On April 24, the state introduced a new one-stop online filing system called Beacon. The new one-stop online filing system called Beacon. The new site was designed to help rectify complaints related to a backlog in claims and excessive wait times on the phone for would-be filers. But Beacon’s debut was nothing short of a disaster; the site crashed within an hour due to the overwhelming volume of people trying to log in and file claims.

Beacon on April 28, four days after it debuted, showed that the “number of users in line ahead of you” was 55,088 and that the estimated wait time was “more than an hour.” Filers who opt to get an email when their turn arrives have 10 minutes to start a claim. The wait times fell last week, but many people still  complain about the site. (texted screenshot)

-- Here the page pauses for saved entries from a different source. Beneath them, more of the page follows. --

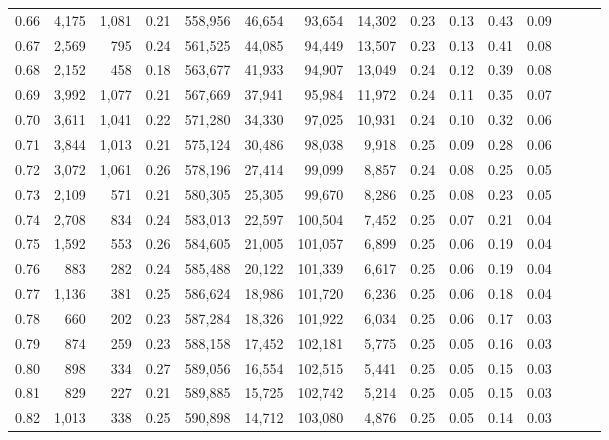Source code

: \begin{tabular}{rrrrrrrrrrrrrrr}
0.66 &   4,175 &  1,081 &  0.21 &  558,956 &   46,654 &   93,654 &   14,302 &  0.23 &  0.13 &  0.43 &      0.09 \\
0.67 &   2,569 &    795 &  0.24 &  561,525 &   44,085 &   94,449 &   13,507 &  0.23 &  0.13 &  0.41 &      0.08 \\
0.68 &   2,152 &    458 &  0.18 &  563,677 &   41,933 &   94,907 &   13,049 &  0.24 &  0.12 &  0.39 &      0.08 \\
0.69 &   3,992 &  1,077 &  0.21 &  567,669 &   37,941 &   95,984 &   11,972 &  0.24 &  0.11 &  0.35 &      0.07 \\
0.70 &   3,611 &  1,041 &  0.22 &  571,280 &   34,330 &   97,025 &   10,931 &  0.24 &  0.10 &  0.32 &      0.06 \\
0.71 &   3,844 &  1,013 &  0.21 &  575,124 &   30,486 &   98,038 &    9,918 &  0.25 &  0.09 &  0.28 &      0.06 \\
0.72 &   3,072 &  1,061 &  0.26 &  578,196 &   27,414 &   99,099 &    8,857 &  0.24 &  0.08 &  0.25 &      0.05 \\
0.73 &   2,109 &    571 &  0.21 &  580,305 &   25,305 &   99,670 &    8,286 &  0.25 &  0.08 &  0.23 &      0.05 \\
0.74 &   2,708 &    834 &  0.24 &  583,013 &   22,597 &  100,504 &    7,452 &  0.25 &  0.07 &  0.21 &      0.04 \\
0.75 &   1,592 &    553 &  0.26 &  584,605 &   21,005 &  101,057 &    6,899 &  0.25 &  0.06 &  0.19 &      0.04 \\
0.76 &     883 &    282 &  0.24 &  585,488 &   20,122 &  101,339 &    6,617 &  0.25 &  0.06 &  0.19 &      0.04 \\
0.77 &   1,136 &    381 &  0.25 &  586,624 &   18,986 &  101,720 &    6,236 &  0.25 &  0.06 &  0.18 &      0.04 \\
0.78 &     660 &    202 &  0.23 &  587,284 &   18,326 &  101,922 &    6,034 &  0.25 &  0.06 &  0.17 &      0.03 \\
0.79 &     874 &    259 &  0.23 &  588,158 &   17,452 &  102,181 &    5,775 &  0.25 &  0.05 &  0.16 &      0.03 \\
0.80 &     898 &    334 &  0.27 &  589,056 &   16,554 &  102,515 &    5,441 &  0.25 &  0.05 &  0.15 &      0.03 \\
0.81 &     829 &    227 &  0.21 &  589,885 &   15,725 &  102,742 &    5,214 &  0.25 &  0.05 &  0.15 &      0.03 \\
0.82 &   1,013 &    338 &  0.25 &  590,898 &   14,712 &  103,080 &    4,876 &  0.25 &  0.05 &  0.14 &      0.03 \\

\end{tabular}
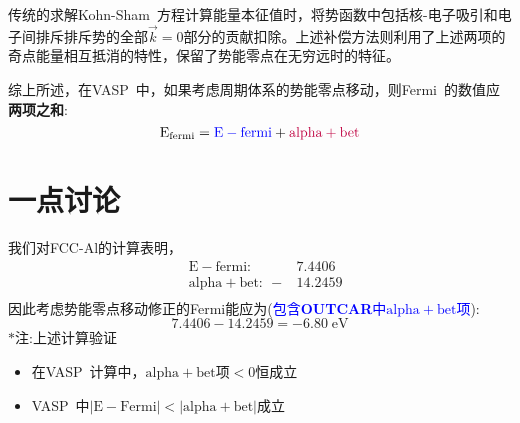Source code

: \documentclass{article}      %
\begin{document}
传统的求解\textrm{Kohn-Sham~}方程计算能量本征值时，将势函数中包括核-电子吸引和电子间排斥排斥势的全部$\vec k=0$部分的贡献扣除。上述补偿方法则利用了上述两项的奇点能量相互抵消的特性，保留了势能零点在无穷远时的特征。

综上所述，在\textrm{VASP~}中，如果考虑周期体系的势能零点移动，则\textrm{Fermi~}的数值应\textbf{两项之和}:~
\begin{displaymath}
	\mathrm{E_{fermi}}=\textcolor{blue}{\mathrm{E-fermi}}+\textcolor{purple}{\mathrm{alpha+bet}}
\end{displaymath}

\section{一点讨论}
我们对\textrm{FCC-Al}的计算表明，
\begin{displaymath}
	\begin{aligned}
	&\mathrm{E-fermi}:~&7.4406\\
	&\mathrm{alpha+bet}:~-&14.2459\\
	\end{aligned}
\end{displaymath}
因此考虑势能零点移动修正的\textrm{Fermi}能应为(\textcolor{blue}{包含\textbf{OUTCAR}中$\mathrm{alpha+bet}$项}):
\begin{displaymath}
	7.4406-14.2459=-6.80\;\mathrm{eV}
\end{displaymath}
$\ast$注:上述计算验证~
\begin{itemize}
	\item 在\textrm{VASP~}计算中，$\mathrm{alpha+bet\mbox{项}}<0$恒成立
	\item \textrm{VASP~}中$|\mathrm{E-Fermi}|<|\mathrm{alpha+bet}|$成立
\end{itemize}
\end{document}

Although the site went back up shortly thereafter, many users complained that they still could not access it and those who were able to do so complained that it often locked up. A tweaked site assigned filers in a virtual que that was supposed to resolve extended wait times by telling filers how many people are ahead of them and then giving them a 10-minute window to start their application. But delays persisted and could extend over an hour, and a filer could wait behind tens of thousands of others.

The number of unemployment claims filed dropped during each week in April but the downward trend has done little to reassure small-business owners who are still uncertain when the state will reopen. Maryland lost nearly 21,000 jobs in March and the state’s unemployment rate was at 3.3 percent, according to the Maryland Department of Labor. April’s jobs report will be released later this month. The national unemployment rate is about 15 percent, according to the U.S. Department of Labor.

Both Feldman and Jennings said the primary purpose of Tuesday’s hearing is judicial oversight.

“The hearing tomorrow is basically designed to have the Senate exercise its oversight responsibility on an issue that’s probably been the biggest problem so far in terms of impacting our constituents in a real way,” Feldman said.

“I don’t think you’re going to get a cure for anything. That’s not what tomorrow is about. Tomorrow is about just to find out what’s going on as a legislative side to kind of review the system — review the process and figure out where the problems were, so that we can fix it and it doesn’t happen in the future,” Jennings said.

MarylandReporter.com asked both Feldman and Jennings if they agree with Gov. Larry Hogan’s assertion that the website “has been fixed for 10 days.” Hogan made the remark at a news conference at the State House on Wednesday. Hogan had expressed outrage over problems with the old website and vowed that the state would resolve the issues with Beacon. On Wednesday he said the state has received “seven different sets of rules” from the federal government for the website and each time, that happens, it must be updated. “I understand the frustration of people but we are performing better than just about anybody in America,” the governor said.

But Jennings disagrees with the governor’s contention that the website’s glitches have been resolved. “No,” he said. “People are still having problems. I think the majority of problems have been fixed. But there’s still some little issues every once in a while that will pop up.”

Feldman also disagreed that the problems have been fixed. “That’s what the emails and the public media representations have been. But the experience of myself and virtually every other member of the General Assembly is something very different,” he said. “And, so, we would not likely be holding a hearing tomorrow if things actually had been fixed as has been represented.”